La menace plane depuis déjà plusieurs mois. Le secteur de l’aide à domicile, encouragé par les dispositifs mis en place grâce à la loi Borloo de 2005, redoute une baisse massive des financements publics. Alors que les débats en cours à l’Assemblée nationale sur les projets de loi de finances (Budget et Sécurité sociale) ont encore avivé ces inquiétudes, la peur de l’une des branches – celle qui regroupe les aides aux personnes âgées et à celles en situation de handicap – de voir ses moyens amputés est palpable.
Au lendemain des Assises nationales du domicile, le 18 novembre, et à la veille du salon des services à la personne (24 et 25 novembre), l’une des quatre fédérations professionnelles de cette branche, Adedom, va publier une étude d’impact réalisée par les cabinets spécialisés Eurogroup Consulting et Koreis, avec l’appui d’un conseil scientifique, composé d’universitaires et de représentants des conseils départementaux. Objectif ? Analyser les conséquences humaines et économiques d’une réduction significative des financements.

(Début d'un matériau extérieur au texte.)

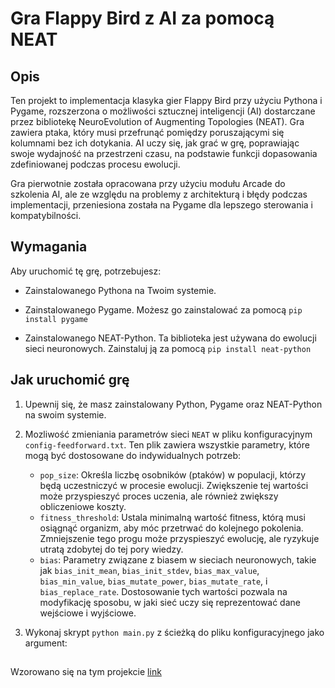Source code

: # Gra Flappy Bird z AI za pomocą NEAT

## Opis

Ten projekt to implementacja klasyka gier Flappy Bird przy użyciu Pythona i Pygame, rozszerzona o możliwości sztucznej inteligencji (AI) dostarczane przez bibliotekę NeuroEvolution of Augmenting Topologies (NEAT). Gra zawiera ptaka, który musi przefrunąć pomiędzy poruszającymi się kolumnami bez ich dotykania. AI uczy się, jak grać w grę, poprawiając swoje wydajność na przestrzeni czasu, na podstawie funkcji dopasowania zdefiniowanej podczas procesu ewolucji.

Gra pierwotnie została opracowana przy użyciu modułu Arcade do szkolenia AI, ale ze względu na problemy z architekturą i błędy podczas implementacji, przeniesiona została na Pygame dla lepszego sterowania i kompatybilności.

## Wymagania

Aby uruchomić tę grę, potrzebujesz:

- Zainstalowanego Pythona na Twoim systemie.
- Zainstalowanego Pygame. Możesz go zainstalować za pomocą `pip install pygame`


- Zainstalowanego NEAT-Python. Ta biblioteka jest używana do ewolucji sieci neuronowych. Zainstaluj ją za pomocą `pip install neat-python`

## Jak uruchomić grę
1. Upewnij się, że masz zainstalowany Python, Pygame oraz NEAT-Python na swoim systemie.
2. Mozliwość zmieniania parametrów sieci `NEAT` w pliku konfiguracyjnym `config-feedforward.txt`. Ten plik zawiera wszystkie parametry, które mogą być dostosowane do indywidualnych potrzeb:
   - `pop_size`: Określa liczbę osobników (ptaków) w populacji, którzy będą uczestniczyć w procesie ewolucji. Zwiększenie tej wartości może przyspieszyć proces uczenia, ale również zwiększy obliczeniowe koszty.
   - `fitness_threshold`: Ustala minimalną wartość fitness, którą musi osiągnąć organizm, aby móc przetrwać do kolejnego pokolenia. Zmniejszenie tego progu może przyspieszyć ewolucję, ale ryzykuje utratą zdobytej do tej pory wiedzy.
   - `bias`: Parametry związane z biasem w sieciach neuronowych, takie jak `bias_init_mean`, `bias_init_stdev`, `bias_max_value`, `bias_min_value`, `bias_mutate_power`, `bias_mutate_rate`, i `bias_replace_rate`. Dostosowanie tych wartości pozwala na modyfikację sposobu, w jaki sieć uczy się reprezentować dane wejściowe i wyjściowe.

3. Wykonaj skrypt `python main.py` z ścieżką do pliku konfiguracyjnego jako argument:


##

 Wzorowano się na tym projekcie [link](https://www.youtube.com/watch?v=MMxFDaIOHsE&list=PLzMcBGfZo4-lwGZWXz5Qgta_YNX3_vLS2&ab_channel=TechWithTim)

Cette étude très fouillée, qui repose sur l’analyse de « parcours de vie » dans différents départements et régions, en fonction de plusieurs hypothèses de diminution des dotations, sera remise dès le 24 novembre à Stéphanie Rist, ministre de la Santé, des Familles, de l’Autonomie et des Personnes.

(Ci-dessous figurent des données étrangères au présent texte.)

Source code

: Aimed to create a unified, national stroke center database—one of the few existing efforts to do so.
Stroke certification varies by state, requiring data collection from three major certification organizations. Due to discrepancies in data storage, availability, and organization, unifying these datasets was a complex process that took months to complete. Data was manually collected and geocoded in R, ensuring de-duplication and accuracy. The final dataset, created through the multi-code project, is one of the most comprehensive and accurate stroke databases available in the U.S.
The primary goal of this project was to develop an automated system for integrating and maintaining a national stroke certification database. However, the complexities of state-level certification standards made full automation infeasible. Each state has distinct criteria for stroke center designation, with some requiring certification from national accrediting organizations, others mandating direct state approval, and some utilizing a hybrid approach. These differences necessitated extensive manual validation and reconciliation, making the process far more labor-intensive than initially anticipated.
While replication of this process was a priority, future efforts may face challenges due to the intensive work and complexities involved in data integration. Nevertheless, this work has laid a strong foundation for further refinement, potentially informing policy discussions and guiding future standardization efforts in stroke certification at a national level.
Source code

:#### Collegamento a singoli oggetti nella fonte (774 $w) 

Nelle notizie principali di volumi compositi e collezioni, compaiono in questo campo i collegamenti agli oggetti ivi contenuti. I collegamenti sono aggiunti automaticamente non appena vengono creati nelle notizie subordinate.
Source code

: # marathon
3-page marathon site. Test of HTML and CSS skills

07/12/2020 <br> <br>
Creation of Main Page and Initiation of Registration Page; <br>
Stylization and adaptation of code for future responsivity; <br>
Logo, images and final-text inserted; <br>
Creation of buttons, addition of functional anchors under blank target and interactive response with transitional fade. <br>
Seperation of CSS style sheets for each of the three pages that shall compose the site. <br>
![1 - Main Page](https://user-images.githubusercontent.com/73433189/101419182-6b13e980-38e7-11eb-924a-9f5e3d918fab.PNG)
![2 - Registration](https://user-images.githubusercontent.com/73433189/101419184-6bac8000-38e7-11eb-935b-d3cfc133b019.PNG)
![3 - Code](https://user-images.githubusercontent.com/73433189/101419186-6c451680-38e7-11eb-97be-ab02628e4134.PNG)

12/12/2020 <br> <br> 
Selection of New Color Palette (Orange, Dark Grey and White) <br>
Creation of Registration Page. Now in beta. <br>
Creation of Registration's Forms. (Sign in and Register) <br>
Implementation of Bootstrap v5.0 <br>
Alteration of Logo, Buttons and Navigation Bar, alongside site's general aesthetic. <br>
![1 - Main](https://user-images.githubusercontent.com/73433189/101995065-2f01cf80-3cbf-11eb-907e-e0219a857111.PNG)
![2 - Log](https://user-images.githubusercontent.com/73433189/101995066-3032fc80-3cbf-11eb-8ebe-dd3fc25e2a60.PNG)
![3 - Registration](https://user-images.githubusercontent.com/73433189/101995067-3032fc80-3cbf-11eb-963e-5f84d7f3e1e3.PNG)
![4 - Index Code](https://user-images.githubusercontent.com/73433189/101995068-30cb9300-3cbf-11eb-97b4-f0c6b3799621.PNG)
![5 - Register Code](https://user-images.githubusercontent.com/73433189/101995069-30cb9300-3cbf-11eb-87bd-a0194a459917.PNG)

« Notre secteur est déjà exangue. Un désengagement des pouvoirs publics en matière de financement serait catastrophique », alerte Laetitia Verdier, directrice générale d’Adedom. Selon les modèles détaillés dans cette étude, « un euro désinvesti pour une personne âgée accompagnée à domicile et son proche aidant entraînerait 3,50 euros de coûts supplémentaires ». Dont 1,55 euros pour l’État et 1,75 pour le tandem personne âgée/aidant. Pour une personne handicapée et son proche aidant, c’est 2,30 euros de coûts supplémentaires, dont 1,91 euro pour l’État.